### Activity
Among the records below, find the lines that contain "frontend" and copy each of them.

── Given data

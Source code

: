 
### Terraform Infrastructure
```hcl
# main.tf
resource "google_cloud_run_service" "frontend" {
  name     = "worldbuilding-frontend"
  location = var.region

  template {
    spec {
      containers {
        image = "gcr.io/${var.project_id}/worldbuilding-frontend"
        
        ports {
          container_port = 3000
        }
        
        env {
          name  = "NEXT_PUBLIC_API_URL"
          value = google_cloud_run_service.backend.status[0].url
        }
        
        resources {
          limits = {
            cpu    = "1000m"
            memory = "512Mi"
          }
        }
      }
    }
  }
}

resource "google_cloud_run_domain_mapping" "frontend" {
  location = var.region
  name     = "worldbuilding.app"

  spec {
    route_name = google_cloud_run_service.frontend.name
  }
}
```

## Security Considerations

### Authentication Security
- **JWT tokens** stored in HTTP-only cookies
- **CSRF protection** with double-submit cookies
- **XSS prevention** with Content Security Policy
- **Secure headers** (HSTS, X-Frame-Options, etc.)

────
── Given data

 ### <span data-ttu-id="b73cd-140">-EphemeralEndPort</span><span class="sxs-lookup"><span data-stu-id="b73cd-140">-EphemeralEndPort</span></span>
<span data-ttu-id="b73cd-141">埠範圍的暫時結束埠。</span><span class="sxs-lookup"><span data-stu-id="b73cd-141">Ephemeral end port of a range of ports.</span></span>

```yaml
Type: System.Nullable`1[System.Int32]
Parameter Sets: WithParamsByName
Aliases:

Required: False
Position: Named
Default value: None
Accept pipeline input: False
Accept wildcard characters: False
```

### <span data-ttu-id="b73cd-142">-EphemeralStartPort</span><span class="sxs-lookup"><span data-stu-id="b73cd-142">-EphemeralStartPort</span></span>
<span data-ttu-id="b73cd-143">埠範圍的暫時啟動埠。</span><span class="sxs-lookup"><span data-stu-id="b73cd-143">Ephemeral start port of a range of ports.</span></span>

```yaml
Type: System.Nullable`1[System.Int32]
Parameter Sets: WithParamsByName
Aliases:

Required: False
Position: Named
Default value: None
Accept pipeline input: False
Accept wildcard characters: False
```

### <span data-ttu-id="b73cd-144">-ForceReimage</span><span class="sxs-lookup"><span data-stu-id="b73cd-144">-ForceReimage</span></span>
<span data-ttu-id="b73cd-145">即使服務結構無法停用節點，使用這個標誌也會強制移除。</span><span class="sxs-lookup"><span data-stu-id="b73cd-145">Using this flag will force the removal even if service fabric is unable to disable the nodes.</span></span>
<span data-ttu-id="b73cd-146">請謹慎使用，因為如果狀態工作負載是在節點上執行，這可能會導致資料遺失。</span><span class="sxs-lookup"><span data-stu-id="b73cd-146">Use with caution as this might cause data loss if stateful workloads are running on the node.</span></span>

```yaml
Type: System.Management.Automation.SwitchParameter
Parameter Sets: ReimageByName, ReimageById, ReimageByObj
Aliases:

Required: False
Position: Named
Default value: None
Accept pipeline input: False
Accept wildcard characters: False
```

────
── Given data

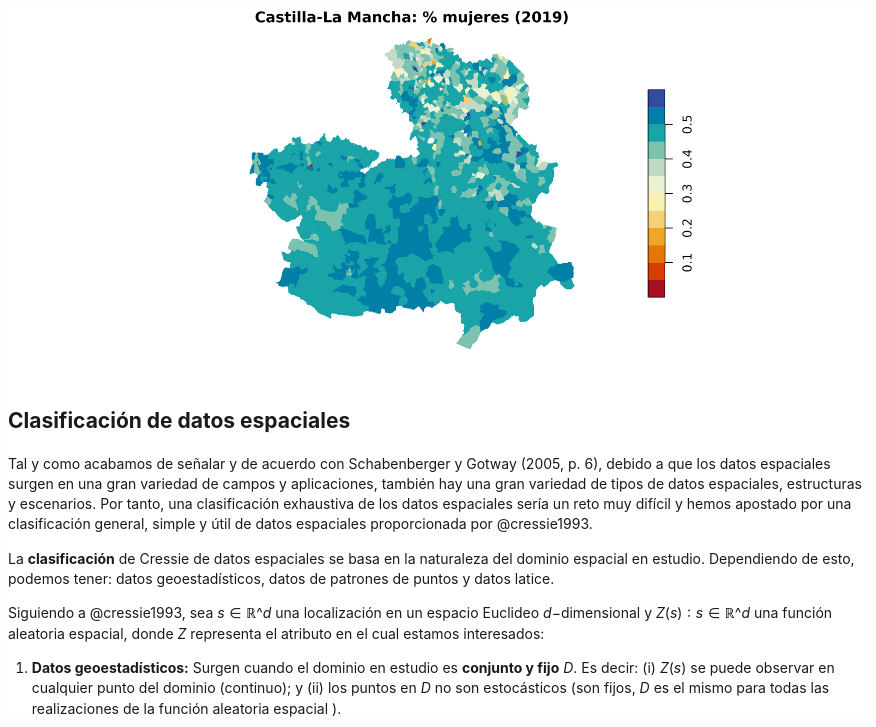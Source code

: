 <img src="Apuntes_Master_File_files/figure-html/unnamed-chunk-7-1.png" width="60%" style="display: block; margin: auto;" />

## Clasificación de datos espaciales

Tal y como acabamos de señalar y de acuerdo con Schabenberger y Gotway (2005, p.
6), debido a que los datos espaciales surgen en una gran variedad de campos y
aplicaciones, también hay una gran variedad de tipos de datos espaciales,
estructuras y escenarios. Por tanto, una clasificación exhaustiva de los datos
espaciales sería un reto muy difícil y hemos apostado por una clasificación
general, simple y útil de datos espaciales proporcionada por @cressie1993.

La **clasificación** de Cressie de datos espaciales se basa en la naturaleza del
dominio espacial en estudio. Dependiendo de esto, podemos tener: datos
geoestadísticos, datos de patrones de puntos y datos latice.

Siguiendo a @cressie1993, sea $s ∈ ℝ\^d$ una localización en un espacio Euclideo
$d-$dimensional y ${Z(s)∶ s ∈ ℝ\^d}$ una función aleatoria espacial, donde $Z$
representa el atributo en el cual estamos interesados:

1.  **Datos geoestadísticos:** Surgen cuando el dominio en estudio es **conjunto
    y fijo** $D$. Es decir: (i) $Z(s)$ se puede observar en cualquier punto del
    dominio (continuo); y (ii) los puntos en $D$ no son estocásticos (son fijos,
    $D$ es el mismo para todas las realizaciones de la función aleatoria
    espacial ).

────

### Written reply
resource "google_cloud_run_service" "frontend" {
  name     = "worldbuilding-frontend"
        image = "gcr.io/${var.project_id}/worldbuilding-frontend"
resource "google_cloud_run_domain_mapping" "frontend" {
    route_name = google_cloud_run_service.frontend.name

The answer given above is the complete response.